# Second Order Linear Difference Equations with constant Coefficient - The Homogeneous

• Jan 2nd 2011, 05:38 AM
Gibo
Second Order Linear Difference Equations with constant Coefficient - The Homogeneous
Hi,
I have a problem with part of this example - "Solve the difference equation $\displaystyle u_{n}=2u_{n-1}-2u_{n-2}$, subject to initial conditions $\displaystyle u_{0}=2, u_{1}=3$"

I know what the characteristic polynomial is, how to calculate its zeros, but when it comes to solving $\displaystyle c_{1}+c_{2}=2$ and $\displaystyle c_{1}(1+i)+c_{2}(1-i)=3$ I find it difficult.
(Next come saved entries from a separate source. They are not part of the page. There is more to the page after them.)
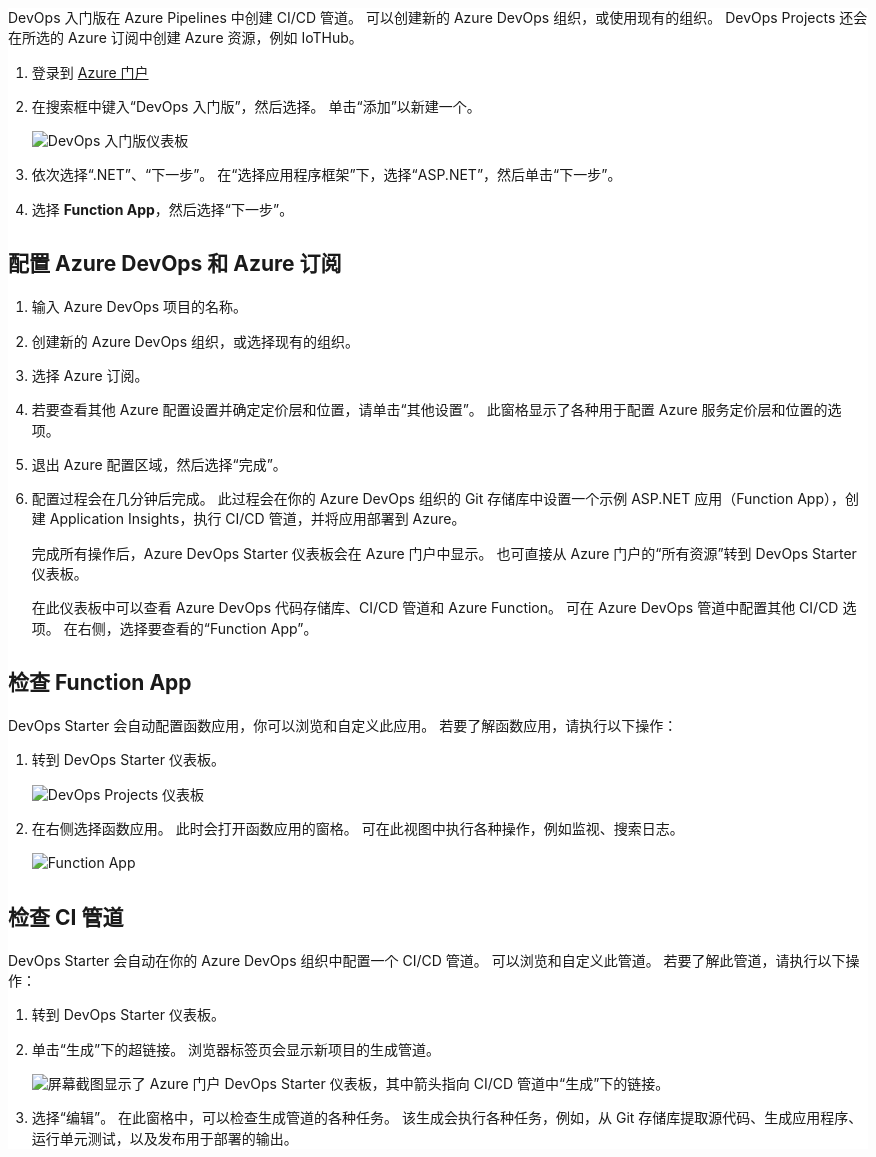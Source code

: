 DevOps 入门版在 Azure Pipelines 中创建 CI/CD 管道。 可以创建新的 Azure DevOps 组织，或使用现有的组织。 DevOps Projects 还会在所选的 Azure 订阅中创建 Azure 资源，例如 IoTHub。

1. 登录到 [Azure 门户](https://portal.azure.com)

1. 在搜索框中键入“DevOps 入门版”，然后选择。 单击“添加”以新建一个。

    ![DevOps 入门版仪表板](_img/azure-devops-starter-aks/search-devops-starter.png)

1. 依次选择“.NET”、“下一步”。  在“选择应用程序框架”下，选择“ASP.NET”，然后单击“下一步”。  

1. 选择 **Function App**，然后选择“下一步”。

## <a name="configure-azure-devops-and-azure-subscription"></a>配置 Azure DevOps 和 Azure 订阅

1. 输入 Azure DevOps 项目的名称。

1. 创建新的 Azure DevOps 组织，或选择现有的组织。

1. 选择 Azure 订阅。

1. 若要查看其他 Azure 配置设置并确定定价层和位置，请单击“其他设置”。 此窗格显示了各种用于配置 Azure 服务定价层和位置的选项。

1. 退出 Azure 配置区域，然后选择“完成”。

1. 配置过程会在几分钟后完成。 此过程会在你的 Azure DevOps 组织的 Git 存储库中设置一个示例 ASP.NET 应用（Function App），创建 Application Insights，执行 CI/CD 管道，并将应用部署到 Azure。

   完成所有操作后，Azure DevOps Starter 仪表板会在 Azure 门户中显示。 也可直接从 Azure 门户的“所有资源”转到 DevOps Starter 仪表板。

   在此仪表板中可以查看 Azure DevOps 代码存储库、CI/CD 管道和 Azure Function。 可在 Azure DevOps 管道中配置其他 CI/CD 选项。 在右侧，选择要查看的“Function App”。

## <a name="examine-the-function-app"></a>检查 Function App

DevOps Starter 会自动配置函数应用，你可以浏览和自定义此应用。 若要了解函数应用，请执行以下操作：

1. 转到 DevOps Starter 仪表板。

    ![DevOps Projects 仪表板](_img/azure-devops-project-functions/fapp-dashboard.png)

1. 在右侧选择函数应用。 此时会打开函数应用的窗格。 可在此视图中执行各种操作，例如监视、搜索日志。

    ![Function App](_img/azure-devops-project-functions/function-app.png)

## <a name="examine-the-ci-pipeline"></a>检查 CI 管道

DevOps Starter 会自动在你的 Azure DevOps 组织中配置一个 CI/CD 管道。 可以浏览和自定义此管道。 若要了解此管道，请执行以下操作：

1. 转到 DevOps Starter 仪表板。

1. 单击“生成”下的超链接。 浏览器标签页会显示新项目的生成管道。

    ![屏幕截图显示了 Azure 门户 DevOps Starter 仪表板，其中箭头指向 CI/CD 管道中“生成”下的链接。](_img/azure-devops-project-functions/build.png)

1. 选择“编辑”。 在此窗格中，可以检查生成管道的各种任务。 该生成会执行各种任务，例如，从 Git 存储库提取源代码、生成应用程序、运行单元测试，以及发布用于部署的输出。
I understand that we can present $\displaystyle c_{1}=x+iy$ and than we can calculate $\displaystyle c_{2}$, but how do we calculate $\displaystyle x$ and $\displaystyle y$? How can I establish that $\displaystyle 1+i=\sqrt{2}(\cos(\frac{\pi}{4})+i\sin(\frac{\pi}{ 4}))$? I would be greateful if anyone could help me. Thanks in advance.
• Jan 2nd 2011, 09:29 AM
chisigma
Quote:

Originally Posted by Gibo
Hi,
I have a problem with part of this example - "Solve the difference equation $\displaystyle u_{n}=2u_{n-1}-2u_{n-2}$, subject to initial conditions $\displaystyle u_{0}=2, u_{1}=3$"

I know what the characteristic polynomial is, how to calculate its zeros, but when it comes to solving $\displaystyle c_{1}+c_{2}=2$ and $\displaystyle c_{1}(1+i)+c_{2}(1-i)=3$ I find it difficult. I understand that we can present $\displaystyle c_{1}=x+iy$ and than we can calculate $\displaystyle c_{2}$, but how do we calculate $\displaystyle x$ and $\displaystyle y$? How can I establish that $\displaystyle 1+i=\sqrt{2}(\cos(\frac{\pi}{4})+i\sin(\frac{\pi}{ 4}))$? I would be greateful if anyone could help me. Thanks in advance.

If the roots of the characteristic equation are complex coniugate of the form $\displaystyle r\ e^{\pm i\ \theta}$, then the solution of the difference equation is...

$\displaystyle \displaystyle u_{n}= r^{n}\ (c_{1}\ \cos n\ \theta + c_{2}\ \sin n\ \theta )$ (1)

In Your case the roots are $\displaystyle 1 \pm i \implies r= \sqrt{2} , \theta= \frac{\pi}{4}\$ , so that...

Kind regards

$\displaystyle \chi$ $\displaystyle \sigma$
• Jan 2nd 2011, 11:22 AM
Soroban
Hello, Gibo!

Quote:

Solve the difference equation: .$\displaystyle u_n\:=\:2u_{n-1}-2u_{n-2},\;\;u_{0}=2,\;\; u_{1}=3$

$\displaystyle \text{Let }\,X^n \:=\:u_n$

$\displaystyle \text{Then we have: }\:X^n \:=\:2X^{n-1} - 2X^{n-2} \quad\Rightarrow\quad X^n - 2X^{n-1} + 2X^{n-2} \:=\:0$

$\displaystyle \text{Divide by }X^{n-2}\!:\;\;X^2 - 2X + 2 \:=\:0$

$\displaystyle \text{Quadratic Formula: }\;X \;=\;\dfrac{2\pm\sqrt{-4}}{2} \:=\:1 \pm i$

The function has the form: .$\displaystyle f(n) \:=\:A(1+i)^n + B(1-i)^n$

Substitute the first two values of the sequence:

. . $\displaystyle \begin{array}{ccccccc}f(0) = 2\!: & A\;+\; B &=& 2 \\ f(1) = 3\!: & A(1+i) + B(1-i) &=& 3 \end{array}$

Solve the system: .$\displaystyle A \,=\,\frac{1}{2}(2-i),\;\;B \,=\,\frac{1}{2}(2+i)$

Therefore, the generating function is:

. . . $\displaystyle f(n) \;=\;\frac{1}{2}(2-i)(1+i)^n + \frac{1}{2}(2+i)(1-i)^n$